====== RECORDED DATA ======
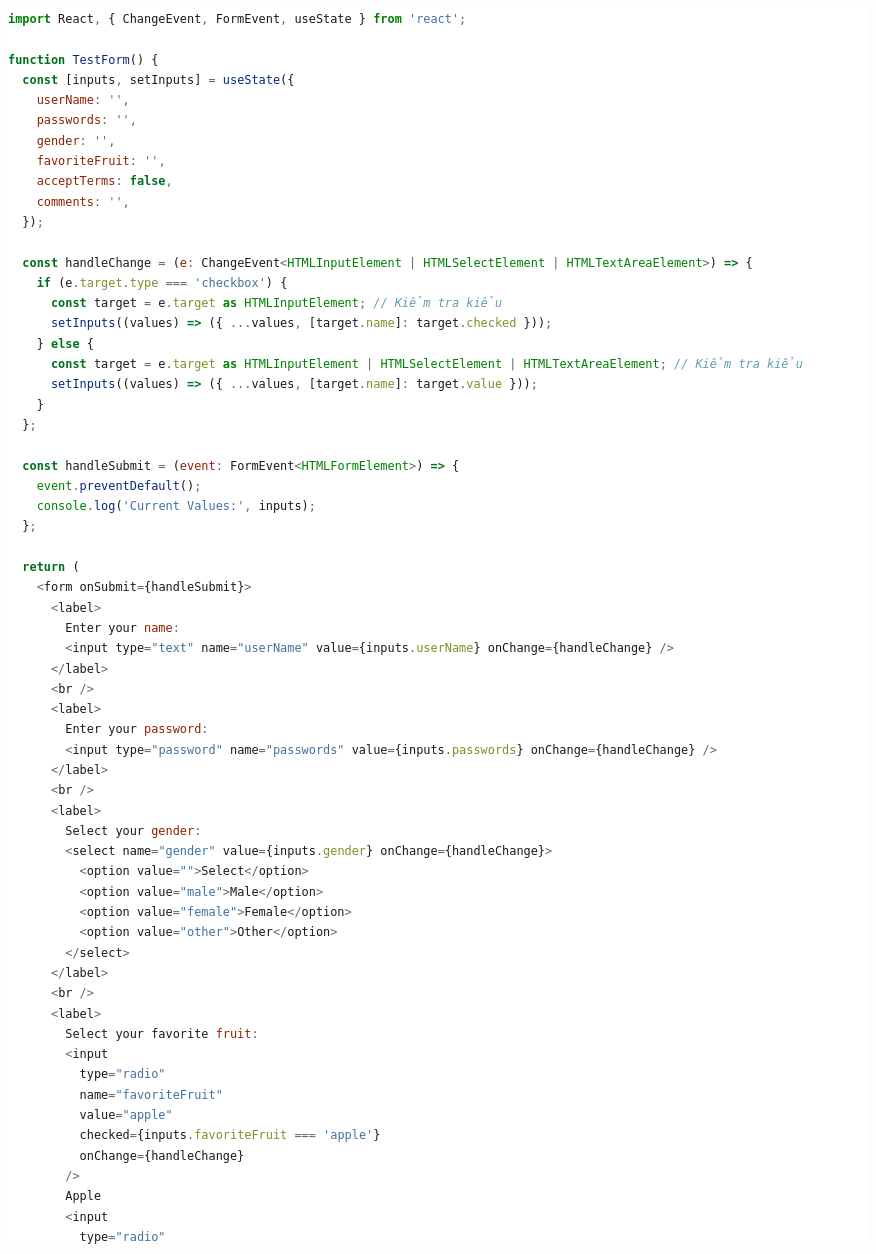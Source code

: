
 ```js
import React, { ChangeEvent, FormEvent, useState } from 'react';

function TestForm() {
  const [inputs, setInputs] = useState({
    userName: '',
    passwords: '',
    gender: '',
    favoriteFruit: '',
    acceptTerms: false,
    comments: '',
  });

  const handleChange = (e: ChangeEvent<HTMLInputElement | HTMLSelectElement | HTMLTextAreaElement>) => {
    if (e.target.type === 'checkbox') {
      const target = e.target as HTMLInputElement; // Kiểm tra kiểu
      setInputs((values) => ({ ...values, [target.name]: target.checked }));
    } else {
      const target = e.target as HTMLInputElement | HTMLSelectElement | HTMLTextAreaElement; // Kiểm tra kiểu
      setInputs((values) => ({ ...values, [target.name]: target.value }));
    }
  };

  const handleSubmit = (event: FormEvent<HTMLFormElement>) => {
    event.preventDefault();
    console.log('Current Values:', inputs);
  };

  return (
    <form onSubmit={handleSubmit}>
      <label>
        Enter your name:
        <input type="text" name="userName" value={inputs.userName} onChange={handleChange} />
      </label>
      <br />
      <label>
        Enter your password:
        <input type="password" name="passwords" value={inputs.passwords} onChange={handleChange} />
      </label>
      <br />
      <label>
        Select your gender:
        <select name="gender" value={inputs.gender} onChange={handleChange}>
          <option value="">Select</option>
          <option value="male">Male</option>
          <option value="female">Female</option>
          <option value="other">Other</option>
        </select>
      </label>
      <br />
      <label>
        Select your favorite fruit:
        <input
          type="radio"
          name="favoriteFruit"
          value="apple"
          checked={inputs.favoriteFruit === 'apple'}
          onChange={handleChange}
        />
        Apple
        <input
          type="radio"
```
======
Scan the listing and report each line where the word "const" shows up.

PROBLEM SOLUTION:
  const [inputs, setInputs] = useState({
  const handleChange = (e: ChangeEvent<HTMLInputElement | HTMLSelectElement | HTMLTextAreaElement>) => {
      const target = e.target as HTMLInputElement; // Kiểm tra kiểu
      const target = e.target as HTMLInputElement | HTMLSelectElement | HTMLTextAreaElement; // Kiểm tra kiểu
  const handleSubmit = (event: FormEvent<HTMLFormElement>) => {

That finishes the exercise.